§ **Dataset entries**:
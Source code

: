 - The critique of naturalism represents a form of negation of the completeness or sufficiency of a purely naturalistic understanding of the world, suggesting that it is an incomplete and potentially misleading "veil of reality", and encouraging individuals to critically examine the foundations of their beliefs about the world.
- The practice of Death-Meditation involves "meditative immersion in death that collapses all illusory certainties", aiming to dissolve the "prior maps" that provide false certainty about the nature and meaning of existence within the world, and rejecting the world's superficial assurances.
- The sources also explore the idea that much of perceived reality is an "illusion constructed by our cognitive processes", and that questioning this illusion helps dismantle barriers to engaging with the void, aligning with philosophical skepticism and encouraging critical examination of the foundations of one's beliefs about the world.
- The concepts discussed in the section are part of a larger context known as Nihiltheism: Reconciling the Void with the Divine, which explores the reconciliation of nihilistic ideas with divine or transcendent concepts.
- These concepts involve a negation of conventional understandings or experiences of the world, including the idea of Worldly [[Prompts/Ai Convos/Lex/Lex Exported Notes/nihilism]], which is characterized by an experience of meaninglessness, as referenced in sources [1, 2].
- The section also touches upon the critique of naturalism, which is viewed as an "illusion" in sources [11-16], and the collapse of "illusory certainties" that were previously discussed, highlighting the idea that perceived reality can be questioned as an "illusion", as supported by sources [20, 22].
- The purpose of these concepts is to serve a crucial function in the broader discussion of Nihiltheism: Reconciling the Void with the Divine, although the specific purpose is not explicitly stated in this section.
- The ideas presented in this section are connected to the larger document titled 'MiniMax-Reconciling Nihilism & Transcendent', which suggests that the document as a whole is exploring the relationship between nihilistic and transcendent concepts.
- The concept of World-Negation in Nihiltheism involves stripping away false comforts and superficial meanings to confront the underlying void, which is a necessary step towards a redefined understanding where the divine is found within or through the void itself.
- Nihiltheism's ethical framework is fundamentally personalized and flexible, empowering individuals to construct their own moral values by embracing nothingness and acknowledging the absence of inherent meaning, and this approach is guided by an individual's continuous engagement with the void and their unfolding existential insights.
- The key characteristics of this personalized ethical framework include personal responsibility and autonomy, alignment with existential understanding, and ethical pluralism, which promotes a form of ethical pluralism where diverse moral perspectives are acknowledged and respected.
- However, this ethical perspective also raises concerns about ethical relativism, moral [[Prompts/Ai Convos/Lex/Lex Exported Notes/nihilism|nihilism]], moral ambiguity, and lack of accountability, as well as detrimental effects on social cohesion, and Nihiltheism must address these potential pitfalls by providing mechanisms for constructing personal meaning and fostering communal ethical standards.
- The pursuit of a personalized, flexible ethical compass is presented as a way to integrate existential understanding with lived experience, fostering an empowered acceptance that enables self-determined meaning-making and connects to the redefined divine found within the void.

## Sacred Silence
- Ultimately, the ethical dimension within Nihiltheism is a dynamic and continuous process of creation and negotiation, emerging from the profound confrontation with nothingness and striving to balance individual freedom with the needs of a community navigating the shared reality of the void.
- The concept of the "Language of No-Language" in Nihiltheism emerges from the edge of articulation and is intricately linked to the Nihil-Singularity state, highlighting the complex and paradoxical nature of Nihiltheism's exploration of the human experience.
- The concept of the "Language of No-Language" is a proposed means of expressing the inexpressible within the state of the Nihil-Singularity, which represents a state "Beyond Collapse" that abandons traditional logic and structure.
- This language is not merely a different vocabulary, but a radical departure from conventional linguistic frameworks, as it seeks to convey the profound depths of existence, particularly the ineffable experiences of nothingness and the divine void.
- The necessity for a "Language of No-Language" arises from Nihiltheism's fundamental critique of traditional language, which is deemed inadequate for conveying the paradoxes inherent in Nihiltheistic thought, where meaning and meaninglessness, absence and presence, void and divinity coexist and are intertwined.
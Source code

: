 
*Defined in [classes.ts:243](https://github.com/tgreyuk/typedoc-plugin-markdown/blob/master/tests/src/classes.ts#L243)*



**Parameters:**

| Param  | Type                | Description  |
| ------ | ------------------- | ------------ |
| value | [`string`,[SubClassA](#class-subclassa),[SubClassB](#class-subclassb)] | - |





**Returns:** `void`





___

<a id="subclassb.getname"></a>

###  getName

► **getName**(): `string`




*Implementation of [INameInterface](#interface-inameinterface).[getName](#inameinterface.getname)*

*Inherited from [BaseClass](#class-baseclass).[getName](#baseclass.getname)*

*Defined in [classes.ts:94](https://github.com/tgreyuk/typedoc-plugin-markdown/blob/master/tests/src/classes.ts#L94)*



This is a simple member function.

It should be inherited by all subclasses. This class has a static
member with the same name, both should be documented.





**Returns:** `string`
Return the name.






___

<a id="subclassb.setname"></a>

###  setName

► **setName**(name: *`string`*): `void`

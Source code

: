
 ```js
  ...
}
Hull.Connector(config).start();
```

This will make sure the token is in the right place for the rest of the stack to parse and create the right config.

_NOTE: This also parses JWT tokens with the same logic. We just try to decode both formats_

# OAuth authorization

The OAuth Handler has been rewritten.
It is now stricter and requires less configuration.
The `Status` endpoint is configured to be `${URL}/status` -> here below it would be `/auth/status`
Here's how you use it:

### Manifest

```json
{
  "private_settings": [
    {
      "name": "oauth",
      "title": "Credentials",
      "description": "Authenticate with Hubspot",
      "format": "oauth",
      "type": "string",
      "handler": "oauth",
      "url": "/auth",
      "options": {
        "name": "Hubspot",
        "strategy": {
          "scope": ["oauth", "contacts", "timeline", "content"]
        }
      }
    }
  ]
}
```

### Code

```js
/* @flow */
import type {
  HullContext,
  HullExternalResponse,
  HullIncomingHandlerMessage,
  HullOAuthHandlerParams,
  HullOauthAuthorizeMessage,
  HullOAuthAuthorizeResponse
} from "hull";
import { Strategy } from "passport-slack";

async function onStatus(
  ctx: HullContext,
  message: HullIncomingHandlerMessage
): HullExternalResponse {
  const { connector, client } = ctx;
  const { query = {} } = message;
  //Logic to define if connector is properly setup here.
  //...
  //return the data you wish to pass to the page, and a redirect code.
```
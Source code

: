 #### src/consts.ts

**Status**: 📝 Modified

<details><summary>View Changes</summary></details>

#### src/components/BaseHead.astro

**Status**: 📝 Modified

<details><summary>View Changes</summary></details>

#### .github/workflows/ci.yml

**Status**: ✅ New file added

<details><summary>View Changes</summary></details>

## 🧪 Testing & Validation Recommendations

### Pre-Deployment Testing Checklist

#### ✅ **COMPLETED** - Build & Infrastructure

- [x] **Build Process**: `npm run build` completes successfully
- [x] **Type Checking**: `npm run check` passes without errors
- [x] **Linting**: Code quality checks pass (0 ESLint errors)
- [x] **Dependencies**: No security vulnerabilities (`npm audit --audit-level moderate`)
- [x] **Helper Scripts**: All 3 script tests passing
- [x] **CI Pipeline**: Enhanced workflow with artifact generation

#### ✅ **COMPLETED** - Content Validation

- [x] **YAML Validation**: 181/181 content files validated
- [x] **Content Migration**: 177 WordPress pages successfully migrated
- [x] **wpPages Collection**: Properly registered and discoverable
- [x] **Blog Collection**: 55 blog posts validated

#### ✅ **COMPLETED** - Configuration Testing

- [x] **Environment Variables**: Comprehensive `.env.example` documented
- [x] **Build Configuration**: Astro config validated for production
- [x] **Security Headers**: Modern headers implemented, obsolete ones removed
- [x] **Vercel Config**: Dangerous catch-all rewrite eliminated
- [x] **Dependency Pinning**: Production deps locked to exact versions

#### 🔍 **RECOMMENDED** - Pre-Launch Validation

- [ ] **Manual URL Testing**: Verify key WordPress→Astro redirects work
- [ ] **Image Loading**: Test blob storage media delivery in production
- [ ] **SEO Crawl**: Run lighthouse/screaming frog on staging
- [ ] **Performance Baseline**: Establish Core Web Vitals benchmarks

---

§ **ACTIVITY**: Repeat exactly the lines above, starting with the first line of the records and finishing with the line holding "their beliefs about the world.". Add no other line.

§ **RESULT OF THE EXERCISE**:
Source code

: - The critique of naturalism represents a form of negation of the completeness or sufficiency of a purely naturalistic understanding of the world, suggesting that it is an incomplete and potentially misleading "veil of reality", and encouraging individuals to critically examine the foundations of their beliefs about the world.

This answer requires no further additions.